» **PROBLEM TO SOLVE**:
Pull every line holding the word "gibt" out of the data and copy it.

Collected data:

..........

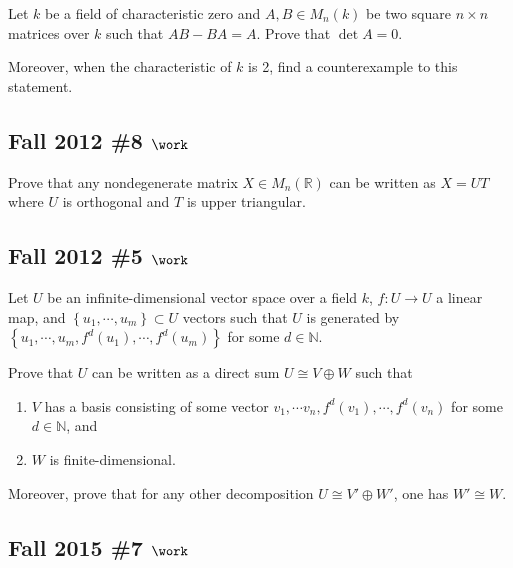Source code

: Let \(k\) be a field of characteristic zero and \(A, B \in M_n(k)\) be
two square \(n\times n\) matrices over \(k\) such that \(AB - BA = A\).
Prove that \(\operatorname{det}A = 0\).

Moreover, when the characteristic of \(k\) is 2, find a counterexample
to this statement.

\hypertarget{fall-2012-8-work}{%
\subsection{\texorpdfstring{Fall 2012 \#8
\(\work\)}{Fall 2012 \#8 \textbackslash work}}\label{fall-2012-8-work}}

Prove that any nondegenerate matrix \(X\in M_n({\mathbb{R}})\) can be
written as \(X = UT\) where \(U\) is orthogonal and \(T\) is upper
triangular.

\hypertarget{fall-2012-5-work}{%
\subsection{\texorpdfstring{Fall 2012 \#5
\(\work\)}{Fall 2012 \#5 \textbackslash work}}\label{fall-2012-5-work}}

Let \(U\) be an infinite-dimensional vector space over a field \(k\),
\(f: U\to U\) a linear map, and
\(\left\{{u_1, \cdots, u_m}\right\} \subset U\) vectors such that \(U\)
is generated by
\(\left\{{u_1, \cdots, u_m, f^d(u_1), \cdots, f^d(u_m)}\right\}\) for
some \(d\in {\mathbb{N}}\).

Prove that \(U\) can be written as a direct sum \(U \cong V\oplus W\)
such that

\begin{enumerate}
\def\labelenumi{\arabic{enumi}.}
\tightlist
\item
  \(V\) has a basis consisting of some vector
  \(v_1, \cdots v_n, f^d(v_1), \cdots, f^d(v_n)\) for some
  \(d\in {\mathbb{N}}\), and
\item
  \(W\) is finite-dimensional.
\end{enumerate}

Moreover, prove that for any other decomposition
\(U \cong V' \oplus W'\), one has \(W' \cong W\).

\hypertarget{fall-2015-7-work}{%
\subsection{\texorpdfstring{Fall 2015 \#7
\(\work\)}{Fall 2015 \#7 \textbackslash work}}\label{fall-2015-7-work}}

..........

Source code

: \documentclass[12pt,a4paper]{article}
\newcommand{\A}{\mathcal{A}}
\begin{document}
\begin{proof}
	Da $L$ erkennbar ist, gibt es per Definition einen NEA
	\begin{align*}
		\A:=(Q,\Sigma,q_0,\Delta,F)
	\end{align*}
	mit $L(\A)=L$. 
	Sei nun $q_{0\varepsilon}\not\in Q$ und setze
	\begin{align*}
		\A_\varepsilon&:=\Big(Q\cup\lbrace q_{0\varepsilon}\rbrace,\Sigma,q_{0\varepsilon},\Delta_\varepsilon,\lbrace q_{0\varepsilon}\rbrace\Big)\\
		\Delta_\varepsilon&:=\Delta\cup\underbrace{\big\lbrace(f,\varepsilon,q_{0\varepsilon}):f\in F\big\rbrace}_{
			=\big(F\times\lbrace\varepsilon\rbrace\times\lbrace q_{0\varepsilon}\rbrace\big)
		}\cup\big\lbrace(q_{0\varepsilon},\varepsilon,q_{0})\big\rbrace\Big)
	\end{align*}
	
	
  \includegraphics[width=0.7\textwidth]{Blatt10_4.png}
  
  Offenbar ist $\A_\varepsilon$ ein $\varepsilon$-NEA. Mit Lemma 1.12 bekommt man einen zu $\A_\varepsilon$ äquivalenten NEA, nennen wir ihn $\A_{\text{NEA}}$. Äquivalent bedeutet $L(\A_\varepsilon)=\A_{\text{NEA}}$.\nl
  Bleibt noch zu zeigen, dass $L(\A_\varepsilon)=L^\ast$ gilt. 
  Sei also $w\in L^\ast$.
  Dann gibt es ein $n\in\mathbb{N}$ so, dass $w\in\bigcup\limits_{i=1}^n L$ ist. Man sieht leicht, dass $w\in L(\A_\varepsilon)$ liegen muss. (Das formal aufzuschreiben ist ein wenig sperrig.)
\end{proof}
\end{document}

..........

» **ANSWER SECTION**:
	Da $L$ erkennbar ist, gibt es per Definition einen NEA
  Dann gibt es ein $n\in\mathbb{N}$ so, dass $w\in\bigcup\limits_{i=1}^n L$ ist. Man sieht leicht, dass $w\in L(\A_\varepsilon)$ liegen muss. (Das formal aufzuschreiben ist ein wenig sperrig.)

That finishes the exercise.